## [Material for this exercise]
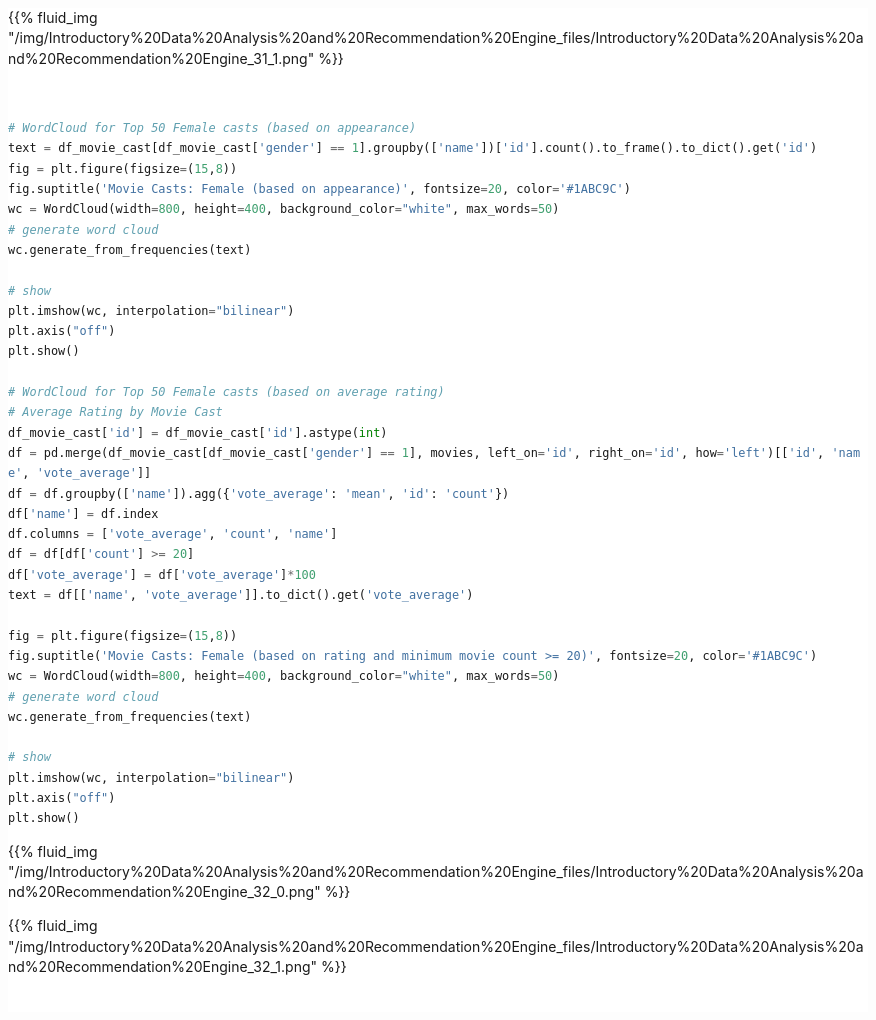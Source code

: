 {{% fluid_img "/img/Introductory%20Data%20Analysis%20and%20Recommendation%20Engine_files/Introductory%20Data%20Analysis%20and%20Recommendation%20Engine_31_1.png" %}}

</br>

```python
# WordCloud for Top 50 Female casts (based on appearance)
text = df_movie_cast[df_movie_cast['gender'] == 1].groupby(['name'])['id'].count().to_frame().to_dict().get('id')
fig = plt.figure(figsize=(15,8))
fig.suptitle('Movie Casts: Female (based on appearance)', fontsize=20, color='#1ABC9C')
wc = WordCloud(width=800, height=400, background_color="white", max_words=50)
# generate word cloud
wc.generate_from_frequencies(text)

# show
plt.imshow(wc, interpolation="bilinear")
plt.axis("off")
plt.show()

# WordCloud for Top 50 Female casts (based on average rating)
# Average Rating by Movie Cast
df_movie_cast['id'] = df_movie_cast['id'].astype(int)
df = pd.merge(df_movie_cast[df_movie_cast['gender'] == 1], movies, left_on='id', right_on='id', how='left')[['id', 'name', 'vote_average']]
df = df.groupby(['name']).agg({'vote_average': 'mean', 'id': 'count'})
df['name'] = df.index
df.columns = ['vote_average', 'count', 'name']
df = df[df['count'] >= 20]
df['vote_average'] = df['vote_average']*100
text = df[['name', 'vote_average']].to_dict().get('vote_average')

fig = plt.figure(figsize=(15,8))
fig.suptitle('Movie Casts: Female (based on rating and minimum movie count >= 20)', fontsize=20, color='#1ABC9C')
wc = WordCloud(width=800, height=400, background_color="white", max_words=50)
# generate word cloud
wc.generate_from_frequencies(text)

# show
plt.imshow(wc, interpolation="bilinear")
plt.axis("off")
plt.show()
```

{{% fluid_img "/img/Introductory%20Data%20Analysis%20and%20Recommendation%20Engine_files/Introductory%20Data%20Analysis%20and%20Recommendation%20Engine_32_0.png" %}}

{{% fluid_img "/img/Introductory%20Data%20Analysis%20and%20Recommendation%20Engine_files/Introductory%20Data%20Analysis%20and%20Recommendation%20Engine_32_1.png" %}}

</br>


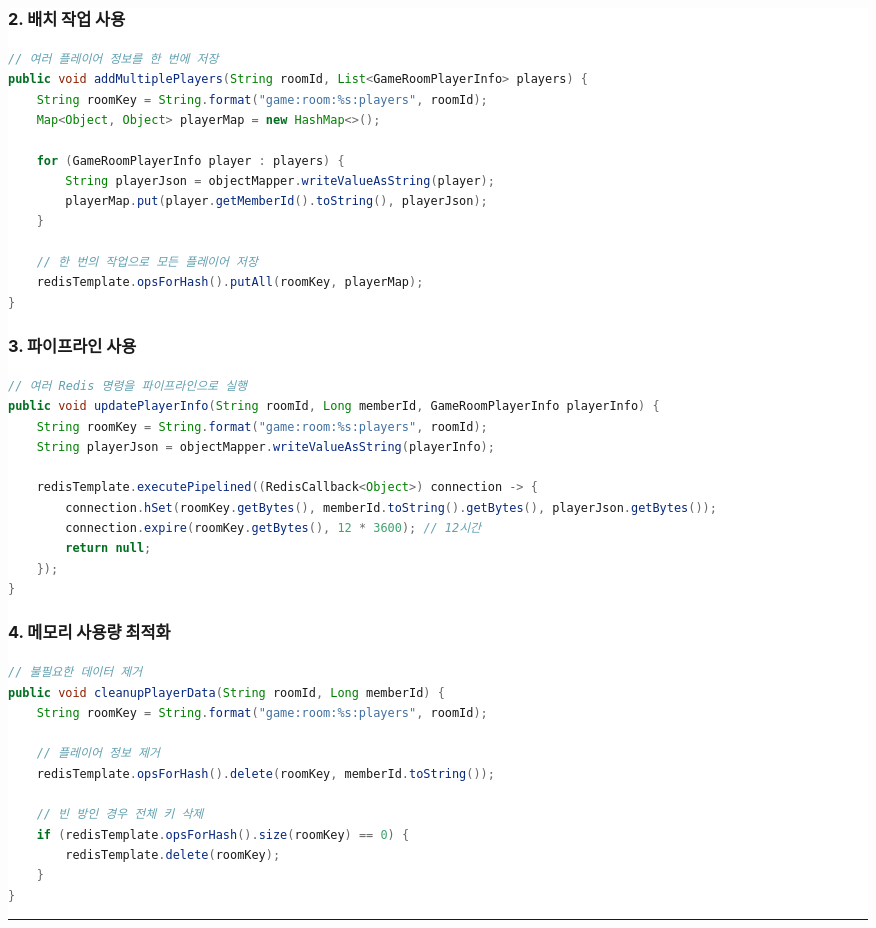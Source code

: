 ### 2. 배치 작업 사용

```java
// 여러 플레이어 정보를 한 번에 저장
public void addMultiplePlayers(String roomId, List<GameRoomPlayerInfo> players) {
    String roomKey = String.format("game:room:%s:players", roomId);
    Map<Object, Object> playerMap = new HashMap<>();
    
    for (GameRoomPlayerInfo player : players) {
        String playerJson = objectMapper.writeValueAsString(player);
        playerMap.put(player.getMemberId().toString(), playerJson);
    }
    
    // 한 번의 작업으로 모든 플레이어 저장
    redisTemplate.opsForHash().putAll(roomKey, playerMap);
}
```

### 3. 파이프라인 사용

```java
// 여러 Redis 명령을 파이프라인으로 실행
public void updatePlayerInfo(String roomId, Long memberId, GameRoomPlayerInfo playerInfo) {
    String roomKey = String.format("game:room:%s:players", roomId);
    String playerJson = objectMapper.writeValueAsString(playerInfo);
    
    redisTemplate.executePipelined((RedisCallback<Object>) connection -> {
        connection.hSet(roomKey.getBytes(), memberId.toString().getBytes(), playerJson.getBytes());
        connection.expire(roomKey.getBytes(), 12 * 3600); // 12시간
        return null;
    });
}
```

### 4. 메모리 사용량 최적화

```java
// 불필요한 데이터 제거
public void cleanupPlayerData(String roomId, Long memberId) {
    String roomKey = String.format("game:room:%s:players", roomId);
    
    // 플레이어 정보 제거
    redisTemplate.opsForHash().delete(roomKey, memberId.toString());
    
    // 빈 방인 경우 전체 키 삭제
    if (redisTemplate.opsForHash().size(roomKey) == 0) {
        redisTemplate.delete(roomKey);
    }
}
```

---
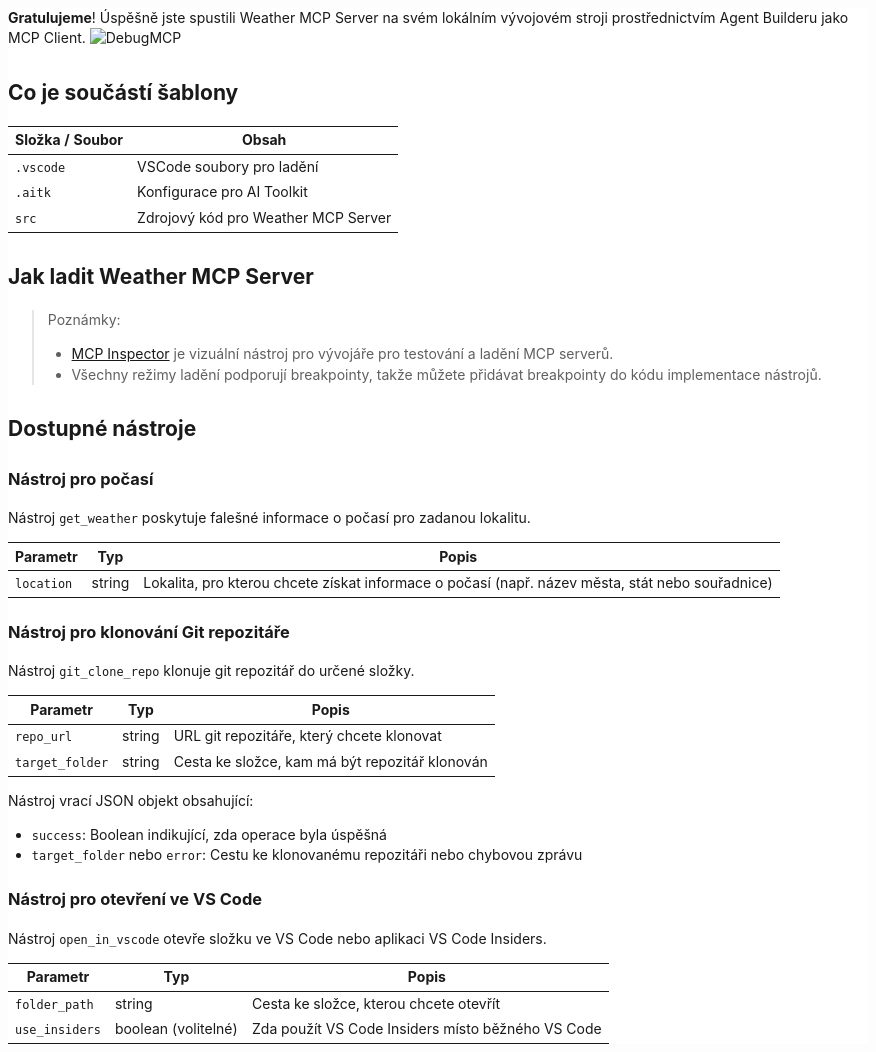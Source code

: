 **Gratulujeme**! Úspěšně jste spustili Weather MCP Server na svém lokálním vývojovém stroji prostřednictvím Agent Builderu jako MCP Client.
![DebugMCP](https://raw.githubusercontent.com/microsoft/windows-ai-studio-templates/refs/heads/dev/mcpServers/mcp_debug.gif)

## Co je součástí šablony

| Složka / Soubor | Obsah                                     |
| ---------------- | ----------------------------------------- |
| `.vscode`        | VSCode soubory pro ladění                |
| `.aitk`          | Konfigurace pro AI Toolkit               |
| `src`            | Zdrojový kód pro Weather MCP Server      |

## Jak ladit Weather MCP Server

> Poznámky:
> - [MCP Inspector](https://github.com/modelcontextprotocol/inspector) je vizuální nástroj pro vývojáře pro testování a ladění MCP serverů.
> - Všechny režimy ladění podporují breakpointy, takže můžete přidávat breakpointy do kódu implementace nástrojů.

## Dostupné nástroje

### Nástroj pro počasí
Nástroj `get_weather` poskytuje falešné informace o počasí pro zadanou lokalitu.

| Parametr | Typ | Popis |
| --------- | ---- | ----------- |
| `location` | string | Lokalita, pro kterou chcete získat informace o počasí (např. název města, stát nebo souřadnice) |

### Nástroj pro klonování Git repozitáře
Nástroj `git_clone_repo` klonuje git repozitář do určené složky.

| Parametr | Typ | Popis |
| --------- | ---- | ----------- |
| `repo_url` | string | URL git repozitáře, který chcete klonovat |
| `target_folder` | string | Cesta ke složce, kam má být repozitář klonován |

Nástroj vrací JSON objekt obsahující:
- `success`: Boolean indikující, zda operace byla úspěšná
- `target_folder` nebo `error`: Cestu ke klonovanému repozitáři nebo chybovou zprávu

### Nástroj pro otevření ve VS Code
Nástroj `open_in_vscode` otevře složku ve VS Code nebo aplikaci VS Code Insiders.

| Parametr | Typ | Popis |
| --------- | ---- | ----------- |
| `folder_path` | string | Cesta ke složce, kterou chcete otevřít |
| `use_insiders` | boolean (volitelné) | Zda použít VS Code Insiders místo běžného VS Code |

## [Problem]
Please return every line of the records that contains the word "složce".

## [Response to the exercise]
| `target_folder` | string | Cesta ke složce, kam má být repozitář klonován |
| `folder_path` | string | Cesta ke složce, kterou chcete otevřít |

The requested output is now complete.